▶ **WHAT IS NEEDED**
In the data, find the word "type" and copy out every line that has it.

Saved entries
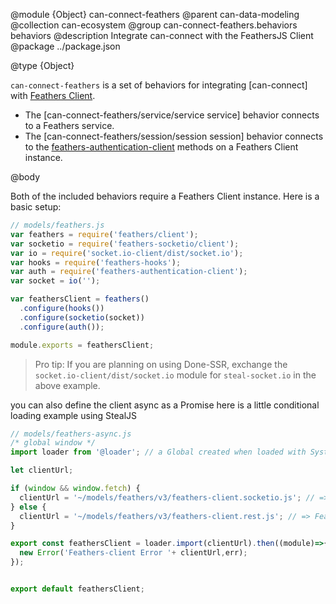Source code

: @module {Object} can-connect-feathers
@parent can-data-modeling
@collection can-ecosystem
@group can-connect-feathers.behaviors behaviors
@description Integrate can-connect with the FeathersJS Client
@package ../package.json

@type {Object}

`can-connect-feathers` is a set of behaviors for integrating [can-connect] with [Feathers Client](https://docs.feathersjs.com/clients/feathers.html).

 - The [can-connect-feathers/service/service service] behavior connects to a Feathers service.
 - The [can-connect-feathers/session/session session] behavior connects to the [feathers-authentication-client](https://docs.feathersjs.com/authentication/client.html) methods on a Feathers Client instance.

@body

Both of the included behaviors require a Feathers Client instance.  Here is a basic setup: 

```js
// models/feathers.js
var feathers = require('feathers/client');
var socketio = require('feathers-socketio/client');
var io = require('socket.io-client/dist/socket.io');
var hooks = require('feathers-hooks');
var auth = require('feathers-authentication-client');
var socket = io('');

var feathersClient = feathers()
  .configure(hooks())
  .configure(socketio(socket))
  .configure(auth());

module.exports = feathersClient;
```

> Pro tip: If you are planning on using Done-SSR, exchange the `socket.io-client/dist/socket.io` module for `steal-socket.io` in the above example.

you can also define the client async as a Promise here is a little conditional loading example using StealJS

```js
// models/feathers-async.js
/* global window */
import loader from '@loader'; // a Global created when loaded with SystemJS or Steal

let clientUrl;

if (window && window.fetch) {
  clientUrl = '~/models/feathers/v3/feathers-client.socketio.js'; // => Same content as models/feathers.js
} else {
  clientUrl = '~/models/feathers/v3/feathers-client.rest.js'; // => Feathers Client Configured with rest Provider
} 

export const feathersClient = loader.import(clientUrl).then((module)=>{ return module.feathersClient; }, err=>{
  new Error('Feathers-client Error '+ clientUrl,err);
}); 


export default feathersClient;
```
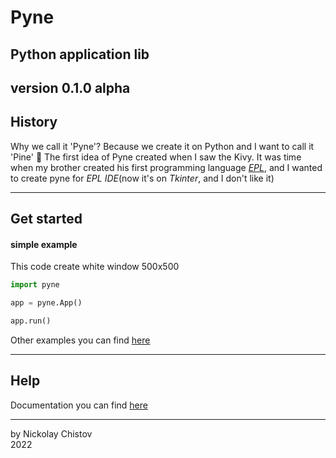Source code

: # Pyne
## Python application lib
## version 0.1.0 alpha

## History
Why we call it 'Pyne'? Because we create it on Python and I want to call it 'Pine' 🌳
The first idea of Pyne created when I saw the Kivy.
It was time when my brother created his first programming language [_EPL_](https://github.com/wchistow/EPL/),
and I wanted to create pyne for _EPL IDE_(now it's on _Tkinter_, and I don't like it)

----

## Get started
#### simple example
This code create white window 500x500
```python
import pyne

app = pyne.App()

app.run()
```
Other examples you can find [here](https://github.com/nchistov/Pyne/examples)

---
## Help
Documentation you can find [here](https://github.com/nchistov/Pyne/DOC.md)

---

by Nickolay Chistov\
2022
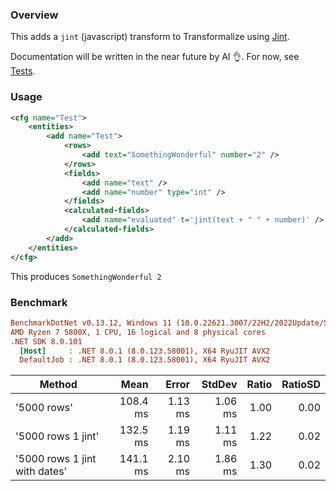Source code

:﻿### Overview

This adds a `jint` (javascript) transform to Transformalize using [Jint](https://github.com/sebastienros/jint).  

Documentation will be written in the near future by AI 👌.  For now, see [Tests](src/Test.Integration.Core).

### Usage

```xml
<cfg name="Test">
    <entities>
        <add name="Test">
            <rows>
                <add text="SomethingWonderful" number="2" />
            </rows>
            <fields>
                <add name="text" />
                <add name="number" type="int" />
            </fields>
            <calculated-fields>
                <add name="evaluated" t='jint(text + " " + number)' />
            </calculated-fields>
        </add>
    </entities>
</cfg>
```

This produces `SomethingWonderful 2`

### Benchmark

```ini
BenchmarkDotNet v0.13.12, Windows 11 (10.0.22621.3007/22H2/2022Update/SunValley2)
AMD Ryzen 7 5800X, 1 CPU, 16 logical and 8 physical cores
.NET SDK 8.0.101
  [Host]     : .NET 8.0.1 (8.0.123.58001), X64 RyuJIT AVX2
  DefaultJob : .NET 8.0.1 (8.0.123.58001), X64 RyuJIT AVX2
```
| Method                        | Mean     | Error   | StdDev  | Ratio | RatioSD |
|------------------------------ |---------:|--------:|--------:|------:|--------:|
| &#39;5000 rows&#39;                   | 108.4 ms | 1.13 ms | 1.06 ms |  1.00 |    0.00 |
| &#39;5000 rows 1 jint&#39;            | 132.5 ms | 1.19 ms | 1.11 ms |  1.22 |    0.02 |
| &#39;5000 rows 1 jint with dates&#39; | 141.1 ms | 2.10 ms | 1.86 ms |  1.30 |    0.02 |
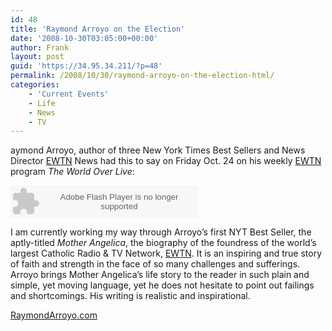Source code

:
 ```yaml
---
id: 48
title: 'Raymond Arroyo on the Election'
date: '2008-10-30T03:05:00+00:00'
author: Frank
layout: post
guid: 'https://34.95.34.211/?p=48'
permalink: /2008/10/30/raymond-arroyo-on-the-election-html/
categories:
    - 'Current Events'
    - Life
    - News
    - TV
---
```


aymond Arroyo, author of three New York Times Best Sellers and News Director [EWTN](http://www.ewtn.com/) News had this to say on Friday Oct. 24 on his weekly [EWTN](http://www.ewtn.com/) program *The World Over Live*:

<embed allowscriptaccess="always" flashvars="valid_sample_rate=true&external_url=http://frankpodcast.podomatic.com/enclosure/2008-10-29T20_14_52-07_00.mp3" height="52" pluginspage="http://www.macromedia.com/go/getflashplayer" quality="high" src="http://www.odeo.com/flash/audio_player_standard_gray.swf" type="application/x-shockwave-flash" width="300" wmode="transparent"></embed>  

I am currently working my way through Arroyo’s first NYT Best Seller, the aptly-titled *Mother Angelica*, the biography of the foundress of the world’s largest Catholic Radio &amp; TV Network, [EWTN](http://www.ewtn.com/). It is an inspiring and true story of faith and strength in the face of so many challenges and sufferings. Arroyo brings Mother Angelica’s life story to the reader in such plain and simple, yet moving language, yet he does not hesitate to point out failings and shortcomings. His writing is realistic and inspirational.

[RaymondArroyo.com](http://www.raymondarroyo.com/)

▶ **RESULT**
@type {Object}
                <add name="number" type="int" />
<embed allowscriptaccess="always" flashvars="valid_sample_rate=true&external_url=http://frankpodcast.podomatic.com/enclosure/2008-10-29T20_14_52-07_00.mp3" height="52" pluginspage="http://www.macromedia.com/go/getflashplayer" quality="high" src="http://www.odeo.com/flash/audio_player_standard_gray.swf" type="application/x-shockwave-flash" width="300" wmode="transparent"></embed>  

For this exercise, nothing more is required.